Your task:
In the entries, find all lines that hold the word "lfloor" and copy them.

(Dataset entries)
'''

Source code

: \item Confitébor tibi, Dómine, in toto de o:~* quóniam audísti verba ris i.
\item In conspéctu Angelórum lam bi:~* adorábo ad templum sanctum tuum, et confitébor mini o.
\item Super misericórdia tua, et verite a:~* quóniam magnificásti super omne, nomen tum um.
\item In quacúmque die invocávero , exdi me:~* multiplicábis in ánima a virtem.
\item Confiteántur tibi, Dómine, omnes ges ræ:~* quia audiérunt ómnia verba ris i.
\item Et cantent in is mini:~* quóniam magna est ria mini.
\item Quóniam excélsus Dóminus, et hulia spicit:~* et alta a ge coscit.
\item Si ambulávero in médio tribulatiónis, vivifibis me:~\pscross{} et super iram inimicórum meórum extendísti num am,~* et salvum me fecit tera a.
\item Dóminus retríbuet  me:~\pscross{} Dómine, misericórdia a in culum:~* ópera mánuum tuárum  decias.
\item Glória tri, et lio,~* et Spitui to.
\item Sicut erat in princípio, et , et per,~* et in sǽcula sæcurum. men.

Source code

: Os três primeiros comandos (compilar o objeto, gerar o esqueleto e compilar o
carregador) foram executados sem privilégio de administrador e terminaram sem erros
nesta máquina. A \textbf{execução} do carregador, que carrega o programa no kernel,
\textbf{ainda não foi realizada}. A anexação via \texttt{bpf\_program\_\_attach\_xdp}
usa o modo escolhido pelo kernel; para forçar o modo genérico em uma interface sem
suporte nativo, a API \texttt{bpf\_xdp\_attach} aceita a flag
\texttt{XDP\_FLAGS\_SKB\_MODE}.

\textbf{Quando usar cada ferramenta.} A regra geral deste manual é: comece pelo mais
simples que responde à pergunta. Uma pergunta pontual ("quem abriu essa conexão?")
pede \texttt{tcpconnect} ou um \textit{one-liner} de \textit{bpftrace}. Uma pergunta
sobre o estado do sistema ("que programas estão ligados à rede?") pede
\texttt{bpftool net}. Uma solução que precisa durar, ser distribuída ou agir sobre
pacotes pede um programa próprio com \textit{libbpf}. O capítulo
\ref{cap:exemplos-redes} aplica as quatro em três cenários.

'''
'''

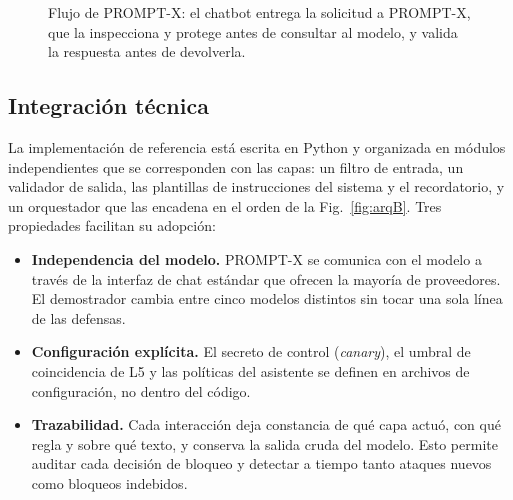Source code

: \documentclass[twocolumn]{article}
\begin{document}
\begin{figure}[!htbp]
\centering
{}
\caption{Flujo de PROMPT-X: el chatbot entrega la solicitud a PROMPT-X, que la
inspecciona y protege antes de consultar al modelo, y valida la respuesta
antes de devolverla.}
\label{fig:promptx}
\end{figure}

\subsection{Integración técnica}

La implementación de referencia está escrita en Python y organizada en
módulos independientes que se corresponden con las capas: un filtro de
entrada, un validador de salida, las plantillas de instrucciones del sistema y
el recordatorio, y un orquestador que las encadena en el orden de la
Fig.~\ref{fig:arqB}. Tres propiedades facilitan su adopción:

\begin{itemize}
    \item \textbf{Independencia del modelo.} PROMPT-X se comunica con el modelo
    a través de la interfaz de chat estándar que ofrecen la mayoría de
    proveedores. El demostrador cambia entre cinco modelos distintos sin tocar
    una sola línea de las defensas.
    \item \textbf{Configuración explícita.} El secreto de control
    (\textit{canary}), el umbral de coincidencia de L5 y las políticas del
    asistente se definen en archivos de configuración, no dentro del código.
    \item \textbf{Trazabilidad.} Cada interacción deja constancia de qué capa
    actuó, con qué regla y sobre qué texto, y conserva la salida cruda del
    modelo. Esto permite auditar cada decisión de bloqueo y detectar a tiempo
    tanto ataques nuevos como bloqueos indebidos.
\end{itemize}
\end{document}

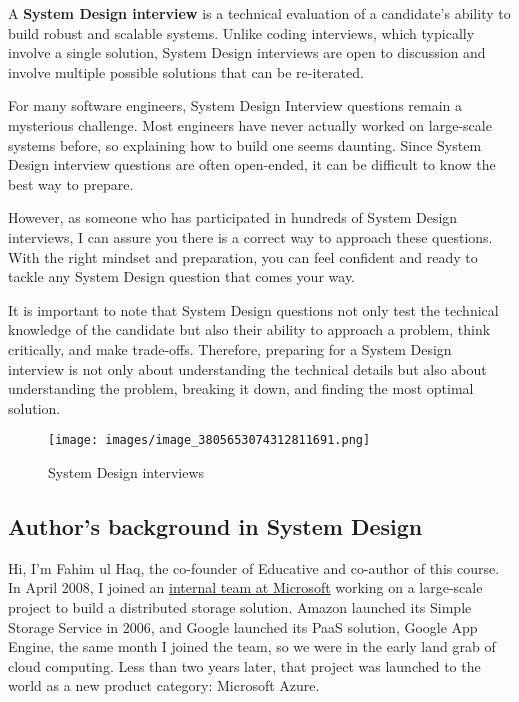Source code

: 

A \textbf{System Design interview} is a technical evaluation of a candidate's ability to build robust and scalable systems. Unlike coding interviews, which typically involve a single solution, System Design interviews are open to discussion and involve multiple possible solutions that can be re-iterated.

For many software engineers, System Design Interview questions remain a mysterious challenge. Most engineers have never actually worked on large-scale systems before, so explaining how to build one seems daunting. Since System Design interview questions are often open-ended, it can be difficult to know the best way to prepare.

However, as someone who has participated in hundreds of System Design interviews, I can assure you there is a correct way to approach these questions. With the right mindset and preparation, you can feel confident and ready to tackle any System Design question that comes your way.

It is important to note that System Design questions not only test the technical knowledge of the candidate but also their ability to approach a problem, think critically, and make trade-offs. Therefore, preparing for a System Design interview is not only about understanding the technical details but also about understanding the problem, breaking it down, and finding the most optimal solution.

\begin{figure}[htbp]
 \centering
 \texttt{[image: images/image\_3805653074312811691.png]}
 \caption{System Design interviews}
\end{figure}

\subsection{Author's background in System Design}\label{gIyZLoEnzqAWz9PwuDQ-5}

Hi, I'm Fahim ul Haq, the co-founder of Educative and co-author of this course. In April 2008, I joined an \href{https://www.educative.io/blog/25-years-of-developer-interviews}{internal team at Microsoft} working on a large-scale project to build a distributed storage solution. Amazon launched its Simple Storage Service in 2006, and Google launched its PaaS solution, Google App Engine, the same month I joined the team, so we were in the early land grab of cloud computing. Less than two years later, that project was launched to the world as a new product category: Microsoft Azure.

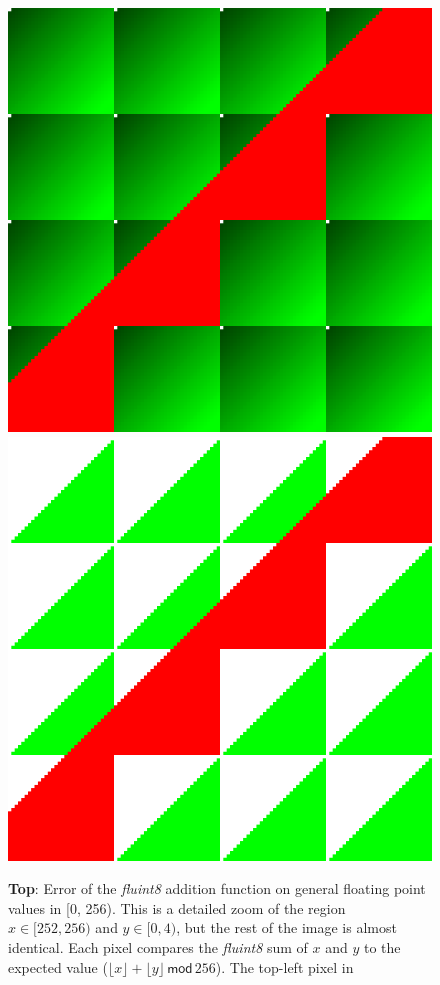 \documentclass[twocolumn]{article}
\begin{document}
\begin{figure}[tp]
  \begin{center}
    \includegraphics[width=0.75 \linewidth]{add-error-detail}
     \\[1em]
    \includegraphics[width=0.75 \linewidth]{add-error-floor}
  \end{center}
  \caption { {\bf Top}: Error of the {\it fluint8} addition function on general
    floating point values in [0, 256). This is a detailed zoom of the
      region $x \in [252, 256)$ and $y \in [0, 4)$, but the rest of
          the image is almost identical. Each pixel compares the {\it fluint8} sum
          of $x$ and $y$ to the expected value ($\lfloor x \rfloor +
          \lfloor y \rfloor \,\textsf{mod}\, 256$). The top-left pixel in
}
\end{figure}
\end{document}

'''

Solved problem:
          of $x$ and $y$ to the expected value ($\lfloor x \rfloor +
          \lfloor y \rfloor \,\textsf{mod}\, 256$). The top-left pixel in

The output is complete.